### Aim of the exercise:
Could you reproduce the lines below from the one with "import seaborn as sns" through the one with "from sklearn.preprocessing import"? Keep both ends and add nothing.
Start of Dataset entries
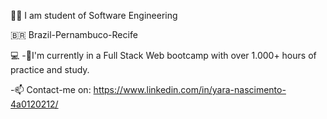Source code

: 



👩‍💻 I am student of Software Engineering

🇧🇷 Brazil-Pernambuco-Recife

💻 -💞️I'm currently in a Full Stack Web bootcamp with over 1.000+ hours of practice and study.

-📫 Contact-me on: https://www.linkedin.com/in/yara-nascimento-4a0120212/

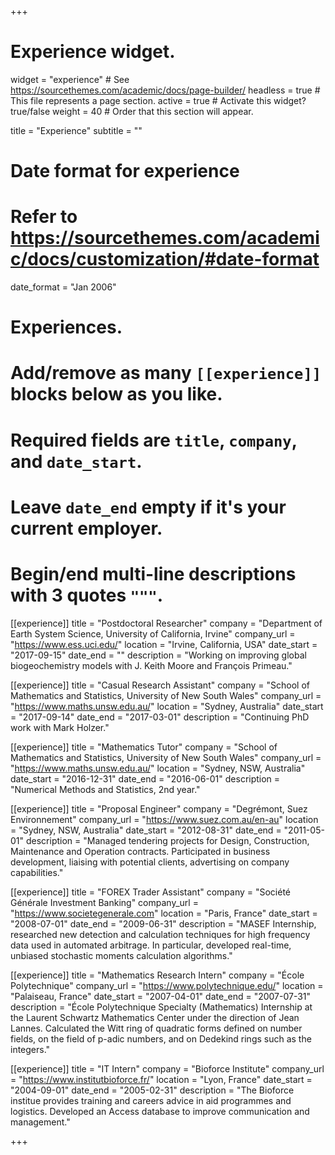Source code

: +++
# Experience widget.
widget = "experience"  # See https://sourcethemes.com/academic/docs/page-builder/
headless = true  # This file represents a page section.
active = true  # Activate this widget? true/false
weight = 40  # Order that this section will appear.

title = "Experience"
subtitle = ""

# Date format for experience
#   Refer to https://sourcethemes.com/academic/docs/customization/#date-format
date_format = "Jan 2006"

# Experiences.
#   Add/remove as many `[[experience]]` blocks below as you like.
#   Required fields are `title`, `company`, and `date_start`.
#   Leave `date_end` empty if it's your current employer.
#   Begin/end multi-line descriptions with 3 quotes `"""`.

[[experience]]
  title = "Postdoctoral Researcher"
  company = "Department of Earth System Science, University of California, Irvine"
  company_url = "https://www.ess.uci.edu/"
  location = "Irvine, California, USA"
  date_start = "2017-09-15"
  date_end = ""
  description = "Working on improving global biogeochemistry models with J. Keith Moore and François Primeau."

[[experience]]
  title = "Casual Research Assistant"
  company = "School of Mathematics and Statistics, University of New South Wales"
  company_url = "https://www.maths.unsw.edu.au/"
  location = "Sydney, Australia"
  date_start = "2017-09-14"
  date_end = "2017-03-01"
  description = "Continuing PhD work with Mark Holzer."

[[experience]]
  title = "Mathematics Tutor"
  company = "School of Mathematics and Statistics, University of New South Wales"
  company_url = "https://www.maths.unsw.edu.au/"
  location = "Sydney, NSW, Australia"
  date_start = "2016-12-31"
  date_end = "2016-06-01"
  description = "Numerical Methods and Statistics, 2nd year."

[[experience]]
  title = "Proposal Engineer"
  company = "Degrémont, Suez Environnement"
  company_url = "https://www.suez.com.au/en-au"
  location = "Sydney, NSW, Australia"
  date_start = "2012-08-31"
  date_end = "2011-05-01"
  description = "Managed tendering projects for Design, Construction, Maintenance and Operation contracts. Participated in business development, liaising with potential clients, advertising on company capabilities."

[[experience]]
  title = "FOREX Trader Assistant"
  company = "Société Générale Investment Banking"
  company_url = "https://www.societegenerale.com"
  location = "Paris, France"
  date_start = "2008-07-01"
  date_end = "2009-06-31"
  description = "MASEF Internship, researched new detection and calculation techniques for high frequency data used in automated arbitrage. In particular, developed real-time, unbiased stochastic moments calculation algorithms."

[[experience]]
  title = "Mathematics Research Intern"
  company = "École Polytechnique"
  company_url = "https://www.polytechnique.edu/"
  location = "Palaiseau, France"
  date_start = "2007-04-01"
  date_end = "2007-07-31"
  description = "École Polytechnique Specialty (Mathematics) Internship at the Laurent Schwartz Mathematics Center under the direction of Jean Lannes. Calculated the Witt ring of quadratic forms defined on number fields, on the field of p-adic numbers, and on Dedekind rings such as the integers."

[[experience]]
  title = "IT Intern"
  company = "Bioforce Institute"
  company_url = "https://www.institutbioforce.fr/"
  location = "Lyon, France"
  date_start = "2004-09-01"
  date_end = "2005-02-31"
  description = "The Bioforce institue provides training and careers advice in aid programmes and logistics. Developed an Access database to improve communication and management."


+++
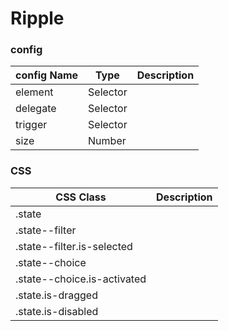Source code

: # Ripple

### config
config Name | Type | Description
--- | --- | ---
element | Selector |
delegate | Selector |
trigger | Selector |
size | Number |

### CSS
CSS Class | Description
--- | --- 
.state |
.state--filter |
.state--filter.is-selected |
.state--choice |
.state--choice.is-activated |
.state.is-dragged |
.state.is-disabled |
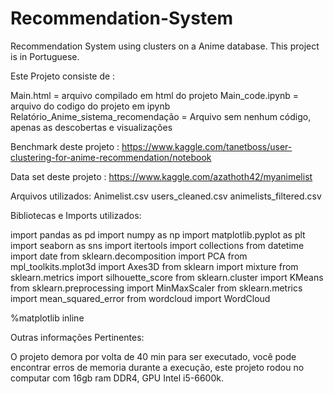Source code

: # Recommendation-System
Recommendation System using clusters on a Anime database. This project is in Portuguese.

Este Projeto consiste de :

Main.html = arquivo compilado em html do projeto
Main_code.ipynb = arquivo do codigo do projeto em ipynb
Relatório_Anime_sistema_recomendação = Arquivo sem nenhum código, apenas as descobertas e visualizações  




Benchmark deste projeto : https://www.kaggle.com/tanetboss/user-clustering-for-anime-recommendation/notebook

Data set deste projeto : https://www.kaggle.com/azathoth42/myanimelist

Arquivos utilizados:
Animelist.csv
users_cleaned.csv
animelists_filtered.csv

Bibliotecas e Imports utilizados:

import pandas as pd
import numpy as np
import matplotlib.pyplot as plt
import seaborn as sns
import itertools
import collections
from datetime import date
from sklearn.decomposition import PCA
from mpl_toolkits.mplot3d import Axes3D
from sklearn import mixture
from sklearn.metrics import silhouette_score
from sklearn.cluster import KMeans
from sklearn.preprocessing import MinMaxScaler
from sklearn.metrics import mean_squared_error
from wordcloud import WordCloud

%matplotlib inline


Outras informações Pertinentes:

O projeto demora por volta de 40 min para ser executado, 
você pode encontrar erros de memoria durante a execução,
 este projeto rodou no computar com 16gb ram DDR4, GPU Intel i5-6600k.

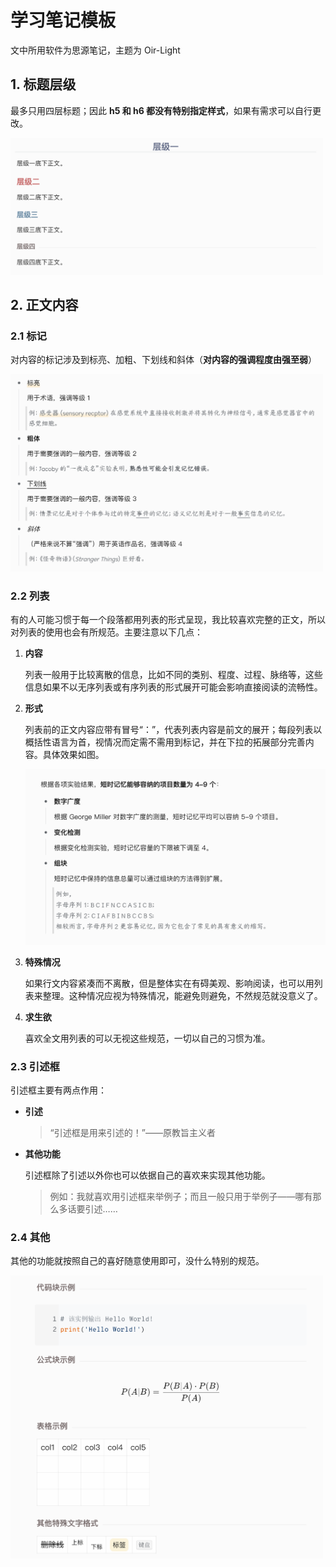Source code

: # 学习笔记模板

文中所用软件为思源笔记，主题为 Oir-Light

## 1. 标题层级

最多只用四层标题；因此 **h5 和 h6 都没有特别指定样式**，如果有需求可以自行更改。

<img src="image/层级展示.png" width="500px" title=标题层级展示 />

## 2. 正文内容

### 2.1 标记

对内容的标记涉及到标亮、加粗、下划线和斜体（**对内容的强调程度由强至弱**）

<img src="image/文字标记举例.png" width="500px" title=文字标记举例 />

### 2.2 列表

有的人可能习惯于每一个段落都用列表的形式呈现，我比较喜欢完整的正文，所以对列表的使用也会有所规范。主要注意以下几点：

1. **内容**

    列表一般用于比较离散的信息，比如不同的类别、程度、过程、脉络等，这些信息如果不以无序列表或有序列表的形式展开可能会影响直接阅读的流畅性。
    
2. **形式**

    列表前的正文内容应带有冒号“：”，代表列表内容是前文的展开；每段列表以概括性语言为首，视情况而定需不需用到标记，并在下拉的拓展部分完善内容。具体效果如图。
    
    <img src="image/列表举例.png" width="500px" title=列表举例 />
    
3. **特殊情况**

    如果行文内容紧凑而不离散，但是整体实在有碍美观、影响阅读，也可以用列表来整理。这种情况应视为特殊情况，能避免则避免，不然规范就没意义了。
    
4. **求生欲**

    喜欢全文用列表的可以无视这些规范，一切以自己的习惯为准。

### 2.3 引述框

引述框主要有两点作用：

* **引述**

  > “引述框是用来引述的！”——原教旨主义者
  >
* **其他功能**

  引述框除了引述以外你也可以依据自己的喜欢来实现其他功能。

  > 例如：我就喜欢用引述框来举例子；而且一般只用于举例子——哪有那么多话要引述……

### 2.4 其他

其他的功能就按照自己的喜好随意使用即可，没什么特别的规范。

<img src="image/其他格式.png" width="500px" title=其他格式 />
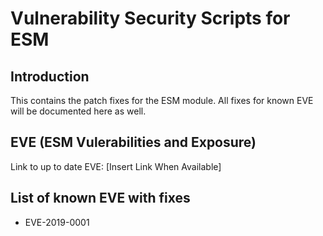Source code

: # Vulnerability Security Scripts for ESM

## Introduction
This contains the patch fixes for the ESM module. All fixes for known EVE will be documented here as well.

## EVE (ESM Vulerabilities and Exposure)
Link to up to date EVE: [Insert Link When Available]


## List of known EVE with fixes
- EVE-2019-0001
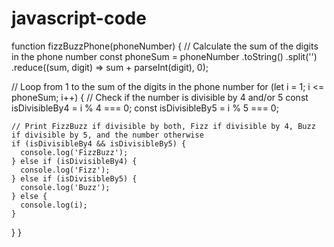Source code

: # javascript-code
function fizzBuzzPhone(phoneNumber) {
  // Calculate the sum of the digits in the phone number
  const phoneSum = phoneNumber
    .toString()
    .split('')
    .reduce((sum, digit) => sum + parseInt(digit), 0);

  // Loop from 1 to the sum of the digits in the phone number
  for (let i = 1; i <= phoneSum; i++) {
    // Check if the number is divisible by 4 and/or 5
    const isDivisibleBy4 = i % 4 === 0;
    const isDivisibleBy5 = i % 5 === 0;

    // Print FizzBuzz if divisible by both, Fizz if divisible by 4, Buzz if divisible by 5, and the number otherwise
    if (isDivisibleBy4 && isDivisibleBy5) {
      console.log('FizzBuzz');
    } else if (isDivisibleBy4) {
      console.log('Fizz');
    } else if (isDivisibleBy5) {
      console.log('Buzz');
    } else {
      console.log(i);
    }
  }
}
End of Dataset entries
### Output:
import seaborn as sns
import itertools
import collections
from datetime import date
from sklearn.decomposition import PCA
from mpl_toolkits.mplot3d import Axes3D
from sklearn import mixture
from sklearn.metrics import silhouette_score
from sklearn.cluster import KMeans
from sklearn.preprocessing import MinMaxScaler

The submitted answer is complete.